Muchas veces en el Evangelio Jesús hace el contraste entre ricos y pobres, basta pensar en el rico Epulón y en Lázaro o en el joven rico. Un contraste que hace decir al Señor: “Es muy difícil que un rico entre en el reino de los cielos”. Alguno puede etiquetar a Cristo como “comunista”, pero el Señor, cuando decía esas cosas, sabía que detrás de las riquezas está siempre el mal espíritu: el señor del mundo”. Por eso dijo una vez: “No se puede servir a dos señor: servir a Dios y servir a las riquezas”. También en el texto del Evangelio de hoy (Lc 21,1-4) hay un contraste entre los ricos que echaban sus ofrendas en el tesoro y una viuda pobre que echaba dos moneditas. Esos ricos son diferentes al rico Epulón: no son malos. Parece ser gente buena que va al Templo y hace la ofrenda. Se trata, pues, de un contraste diferente. El Señor quiere decirnos otra cosa cuando afirma que la viuda ha echado más que todos porque ha dado todo lo que tenía para vivir. La viuda, el huérfano y el inmigrante, el extranjero, eran los más pobres en la vida de Israel, tanto que cuando se quería hablar de los más pobres se hacía referencia a ellos. Esta mujer ha dado lo poco que tenía para vivir porque tenía confianza en Dios, era una mujer de las Bienaventuranzas, era muy generosa: da todo porque el Señor es más que todo. El mensaje de este Evangelio es una invitación a la generosidad.

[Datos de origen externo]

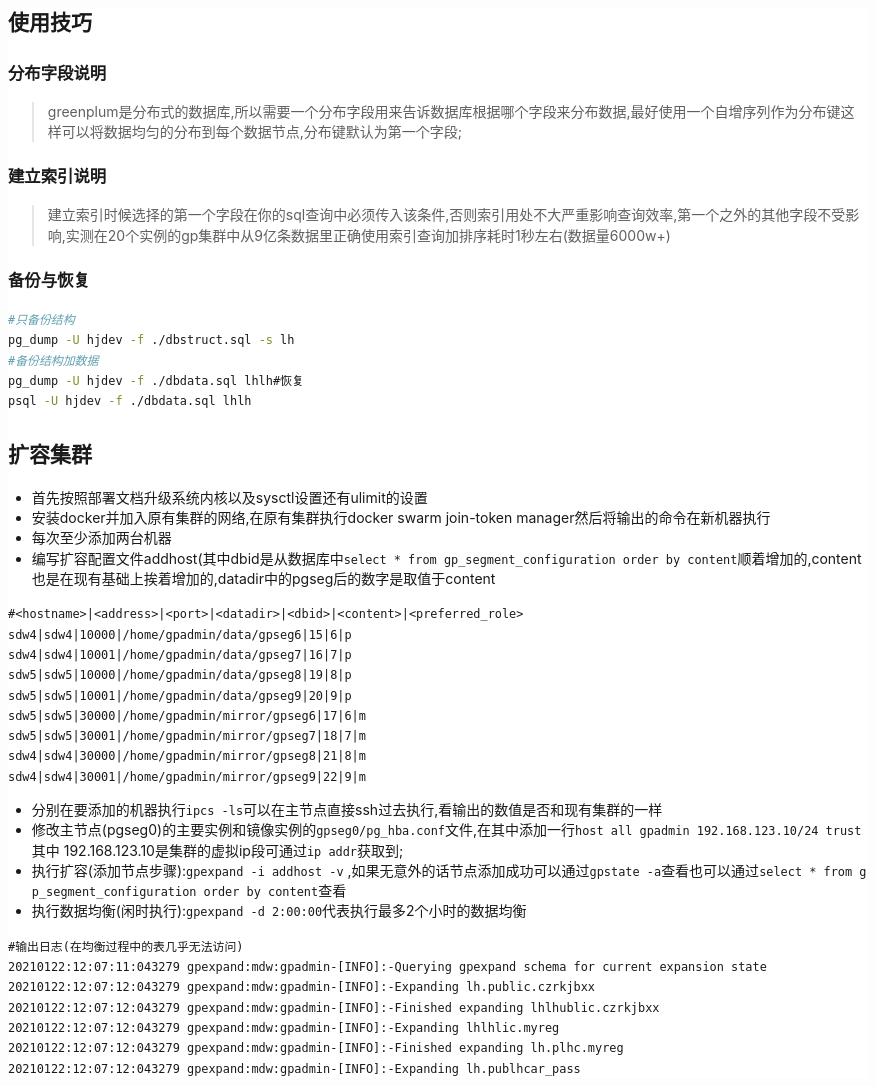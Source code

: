 ## 使用技巧

### 分布字段说明

> greenplum是分布式的数据库,所以需要一个分布字段用来告诉数据库根据哪个字段来分布数据,最好使用一个自增序列作为分布键这样可以将数据均匀的分布到每个数据节点,分布键默认为第一个字段;

### 建立索引说明

> 建立索引时候选择的第一个字段在你的sql查询中必须传入该条件,否则索引用处不大严重影响查询效率,第一个之外的其他字段不受影响,实测在20个实例的gp集群中从9亿条数据里正确使用索引查询加排序耗时1秒左右(数据量6000w+)

### 备份与恢复

```bash
#只备份结构
pg_dump -U hjdev -f ./dbstruct.sql -s lh
#备份结构加数据
pg_dump -U hjdev -f ./dbdata.sql lhlh#恢复
psql -U hjdev -f ./dbdata.sql lhlh
```

## 扩容集群

- 首先按照部署文档升级系统内核以及sysctl设置还有ulimit的设置
- 安装docker并加入原有集群的网络,在原有集群执行docker swarm join-token manager然后将输出的命令在新机器执行
- 每次至少添加两台机器
- 编写扩容配置文件addhost(其中dbid是从数据库中`select * from gp_segment_configuration order by content`顺着增加的,content也是在现有基础上挨着增加的,datadir中的pgseg后的数字是取值于content

```
#<hostname>|<address>|<port>|<datadir>|<dbid>|<content>|<preferred_role>
sdw4|sdw4|10000|/home/gpadmin/data/gpseg6|15|6|p
sdw4|sdw4|10001|/home/gpadmin/data/gpseg7|16|7|p
sdw5|sdw5|10000|/home/gpadmin/data/gpseg8|19|8|p
sdw5|sdw5|10001|/home/gpadmin/data/gpseg9|20|9|p
sdw5|sdw5|30000|/home/gpadmin/mirror/gpseg6|17|6|m
sdw5|sdw5|30001|/home/gpadmin/mirror/gpseg7|18|7|m
sdw4|sdw4|30000|/home/gpadmin/mirror/gpseg8|21|8|m
sdw4|sdw4|30001|/home/gpadmin/mirror/gpseg9|22|9|m
```

- 分别在要添加的机器执行`ipcs -ls`可以在主节点直接ssh过去执行,看输出的数值是否和现有集群的一样
- 修改主节点(pgseg0)的主要实例和镜像实例的`gpseg0/pg_hba.conf`文件,在其中添加一行`host all gpadmin 192.168.123.10/24 trust` 其中 192.168.123.10是集群的虚拟ip段可通过`ip addr`获取到;
- 执行扩容(添加节点步骤):`gpexpand -i addhost -v` ,如果无意外的话节点添加成功可以通过`gpstate -a`查看也可以通过`select * from gp_segment_configuration order by content`查看
- 执行数据均衡(闲时执行):`gpexpand -d 2:00:00`代表执行最多2个小时的数据均衡

```
#输出日志(在均衡过程中的表几乎无法访问)
20210122:12:07:11:043279 gpexpand:mdw:gpadmin-[INFO]:-Querying gpexpand schema for current expansion state
20210122:12:07:12:043279 gpexpand:mdw:gpadmin-[INFO]:-Expanding lh.public.czrkjbxx
20210122:12:07:12:043279 gpexpand:mdw:gpadmin-[INFO]:-Finished expanding lhlhublic.czrkjbxx
20210122:12:07:12:043279 gpexpand:mdw:gpadmin-[INFO]:-Expanding lhlhlic.myreg
20210122:12:07:12:043279 gpexpand:mdw:gpadmin-[INFO]:-Finished expanding lh.plhc.myreg
20210122:12:07:12:043279 gpexpand:mdw:gpadmin-[INFO]:-Expanding lh.publhcar_pass
```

Ante las estadísticas de la pobreza en el mundo, los niños que mueren de hambre, porque no tienen qué comer, ni tienen medicinas…, tanta pobreza –que se ve todos los días en los telediarios y en los periódicos– es una buena actitud preguntarse: “¿Y cómo puedo resolver esto?”, que nace de la preocupación de hacer el bien. Y cuando una persona que tiene un poco de dinero, se pregunta si lo poco que hace sirve, sí sirve, como las dos moneditas de la viuda. Es una llamada a la generosidad. Y la generosidad es algo de todos los días, es algo que debemos pensar: ¿cómo puedo ser más generoso con los pobres, con los necesitados…, cómo puedo ayudar más? “Pero usted sabe, Padre, que apenas llegamos a fin de mes”. “¿Pero no te sobran algunas moneditas? Piensa: se puede ser generoso con esas”. Piensa. Las cosas pequeñas: hagamos, por ejemplo, un viaje a nuestra habitación, un viaje a nuestro armario. ¿Cuántos pares de zapatos tengo? Uno, dos, tres, cuatro, quince, veinte…, cada uno lo sabe. Quizá demasiados… ¡Conocí a un monseñor que tenía 40! Pues, si tienes tantos zapatos, da la mitad. ¿Cuántos vestidos que no uso o uso una vez al año? Es un modo de ser generoso, de dar lo que tenemos, de compartir.
También conocí a una señora que cuando hacía la compra en el supermercado, siempre compraba para los pobres el diez por ciento de lo que gastaba: daba “el diezmo” a los pobres. Podemos hacer milagros con la generosidad. La generosidad de las cosas pequeñas, pocas cosas. Quizá no lo hacemos porque no se nos ocurre. El mensaje del Evangelio nos hace pensar: ¿cómo puedo ser yo más generoso? Un poco más, no mucho… “Es verdad, Padre, es así pero… no sé porqué pero siempre me da miedo”.
Y hay otra enfermedad hoy contra la generosidad: el consumismo, que consiste en comprar siempre cosas. Cuando vivía en Buenos Aires, cada fin de semana había un programa de turismo de compras: se llenaba un avión el viernes por la tarde e iba a un país a casi diez horas de vuelo, y todo el sábado y parte del domingo lo pasaban comprando en los supermercados, y luego regresaban. Es una enfermedad grave. Yo no digo que todos los hagamos, no. Pero el consumismo, ese gastar más de lo que necesitamos, es una falta de austeridad: es un enemigo de la generosidad. Y la generosidad material –pensar en los pobres: “a este le puedo dar para que pueda comer, para que se vista”– esas cosas, tiene otra consecuencia: agranda el corazón y te lleva a la magnanimidad.
Se trata, pues, de tener un corazón magnánimo donde todos caben. Esos ricos que daban dinero eran buenos; aquella viejecita era santa. En definitiva, debemos recorrer el camino de la generosidad, iniciando con una inspección en casa, o sea, pensando en qué no me sirve, y qué servirá a otro, por un poco de austeridad. Hay que rezar al Señor para que nos libere de ese mal tan peligroso que es el consumismo, que vuelve esclavos, una dependencia de gastar: es una enfermedad psiquiátrica. Pidamos esta gracia al Señor: la generosidad que nos ensanche el corazón y nos lleve a la magnanimidad.